▸ **Task prompt**
Go through the entries below. Copy out every line that contains "minimisation".

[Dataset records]
◇ ◇ ◇

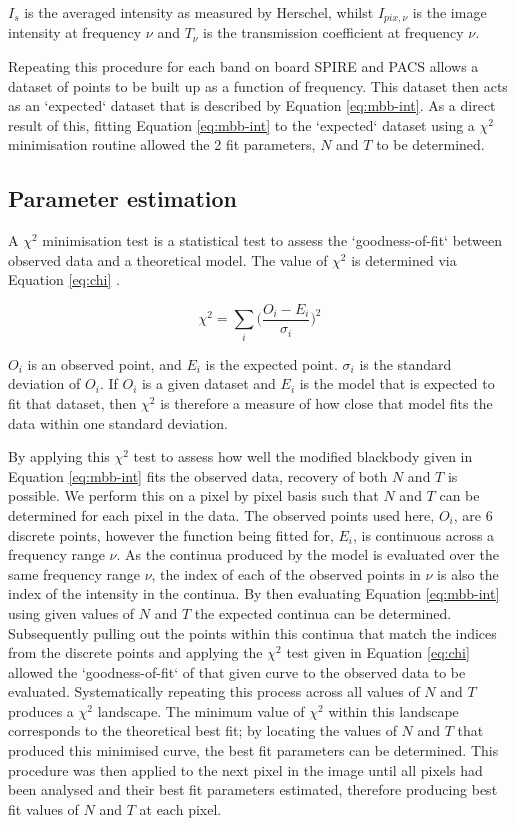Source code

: \documentclass{report}
\begin{document}
$I_{s}$ is the averaged intensity as measured by Herschel, whilst $I_{pix,\nu}$ is the image intensity at frequency $\nu$ and $T_{\nu}$ is the transmission coefficient at frequency $\nu$.

Repeating this procedure for each band on board SPIRE and PACS allows a dataset of points to be built up as a function of frequency. This dataset then acts as an `expected` dataset that is described by Equation \ref{eq:mbb-int}. As a direct result of this, fitting Equation \ref{eq:mbb-int} to the `expected` dataset using a $\chi^{2}$ minimisation routine allowed the 2 fit parameters, $N$ and $T$ to be determined.

\subsection{Parameter estimation}
A $\chi^{2}$ minimisation test is a statistical test to assess the `goodness-of-fit` between observed data and a theoretical model. The value of $\chi^{2}$ is determined via Equation \ref{eq:chi} \parencite{error}.

\begin{equation}
  \chi^{2} = \sum_{i}\Bigg (\frac{O_{i}-E_{i}}{\sigma_{i}} \Bigg )^{2}
   \label{eq:chi}
\end{equation}

$O_{i}$ is an observed point, and $E_{i}$ is the expected point. $\sigma_{i}$ is the standard deviation of $O_{i}$. If $O_{i}$ is a given dataset and $E_{i}$ is the model that is expected to fit that dataset, then $\chi^{2}$ is therefore a measure of how close that model fits the data within one standard deviation.

By applying this $\chi^{2}$ test to assess how well the modified blackbody given in Equation \ref{eq:mbb-int} fits the observed data, recovery of both $N$ and $T$ is possible. We perform this on a pixel by pixel basis such that $N$ and $T$ can be determined for each pixel in the data. The observed points used here, $O_{i}$, are 6 discrete points, however the function being fitted for, $E_{i}$, is continuous across a frequency range $\nu$. As the continua produced by the model is evaluated over the same frequency range $\nu$, the index of each of the observed points in $\nu$ is also the index of the intensity in the continua. By then evaluating Equation \ref{eq:mbb-int} using given values of $N$ and $T$ the expected continua can be determined. Subsequently pulling out the points within this continua that match the indices from the discrete points and applying the
$\chi^{2}$ test given in Equation \ref{eq:chi} allowed the `goodness-of-fit` of that given curve to the observed data to be evaluated. Systematically repeating this process across all values of $N$ and $T$ produces a $\chi^{2}$ landscape. The minimum value of $\chi^{2}$ within this landscape corresponds to the theoretical best fit; by locating the values of $N$ and $T$ that produced this minimised curve, the best fit parameters can be determined. This procedure was then applied to the next pixel in the image until all pixels had been analysed and their best fit parameters estimated, therefore producing best fit values of $N$ and $T$ at each pixel.
\end{document}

◇ ◇ ◇

▸ **Response area**
Repeating this procedure for each band on board SPIRE and PACS allows a dataset of points to be built up as a function of frequency. This dataset then acts as an `expected` dataset that is described by Equation \ref{eq:mbb-int}. As a direct result of this, fitting Equation \ref{eq:mbb-int} to the `expected` dataset using a $\chi^{2}$ minimisation routine allowed the 2 fit parameters, $N$ and $T$ to be determined.
A $\chi^{2}$ minimisation test is a statistical test to assess the `goodness-of-fit` between observed data and a theoretical model. The value of $\chi^{2}$ is determined via Equation \ref{eq:chi} \parencite{error}.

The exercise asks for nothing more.